● Assignment
Examine the records and identify each line that includes the string "data". Copy those lines.

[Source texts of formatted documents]
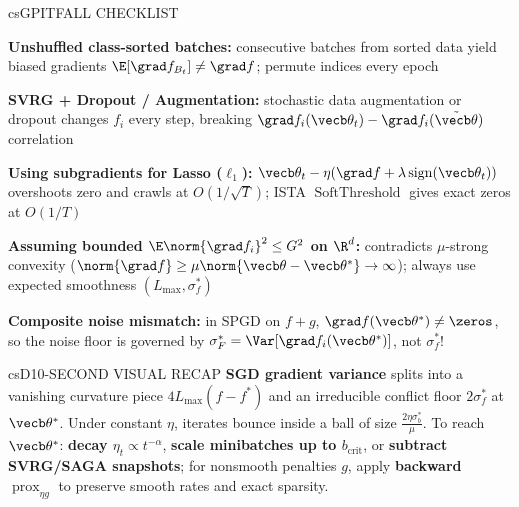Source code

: \documentclass[../../../../master.tex]{subfiles}
\begin{document}
\begin{cscolumns}
\begin{cscard}{csG}{PITFALL CHECKLIST}
  \begin{csbul}
    \item \textbf{Unshuffled class-sorted batches:} consecutive batches from sorted data yield biased gradients $\E[\grad f_{B_t}]\neq\grad f$; permute indices every epoch
    \item \textbf{SVRG + Dropout / Augmentation:} stochastic data augmentation or dropout changes $f_i$ every step, breaking $\grad f_i(\vecb\theta_t)-\grad f_i(\tilde{\vecb\theta})$ correlation
    \item \textbf{Using subgradients for Lasso ($\ell_1$):} $\vecb\theta_t-\eta(\grad f+\lambda\operatorname{sign}(\vecb\theta_t))$ overshoots zero and crawls at $O(1/\sqrt T)$; ISTA $\operatorname{SoftThreshold}$ gives exact zeros at $O(1/T)$
    \item \textbf{Assuming bounded $\E\norm{\grad f_i}^2\le G^2$ on $\R^d$:} contradicts $\mu$-strong convexity ($\norm{\grad f}\ge\mu\norm{\vecb\theta-\vecb\theta^*}\to\infty$); always use expected smoothness $(L_{\max},\sigma_f^*)$
    \item \textbf{Composite noise mismatch:} in SPGD on $f+g$, $\grad f(\vecb\theta^*)\neq\zeros$, so the noise floor is governed by $\sigma_F^*=\Var[\grad f_i(\vecb\theta^*)]$, not $\sigma_f^*$!
  \end{csbul}
\end{cscard}

\begin{cscard}{csD}{10-SECOND VISUAL RECAP}
  \sffamily\footnotesize
  \textbf{SGD gradient variance} splits into a vanishing curvature piece $4L_{\max}(f-f^*)$ and an irreducible conflict floor $2\sigma_f^*$ at $\vecb\theta^*$.
  Under constant $\eta$, iterates bounce inside a ball of size $\frac{2\eta\sigma_b^*}{\mu}$.
  To reach $\vecb\theta^*$: \textbf{decay $\eta_t\propto t^{-\alpha}$}, \textbf{scale minibatches up to $b_{\mathrm{crit}}$}, or \textbf{subtract SVRG/SAGA snapshots}; for nonsmooth penalties $g$, apply \textbf{backward $\operatorname{prox}_{\eta g}$} to preserve smooth rates and exact sparsity.
\end{cscard}
\end{cscolumns}

\csend
\end{document}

● Task response
    \item \textbf{Unshuffled class-sorted batches:} consecutive batches from sorted data yield biased gradients $\E[\grad f_{B_t}]\neq\grad f$; permute indices every epoch
    \item \textbf{SVRG + Dropout / Augmentation:} stochastic data augmentation or dropout changes $f_i$ every step, breaking $\grad f_i(\vecb\theta_t)-\grad f_i(\tilde{\vecb\theta})$ correlation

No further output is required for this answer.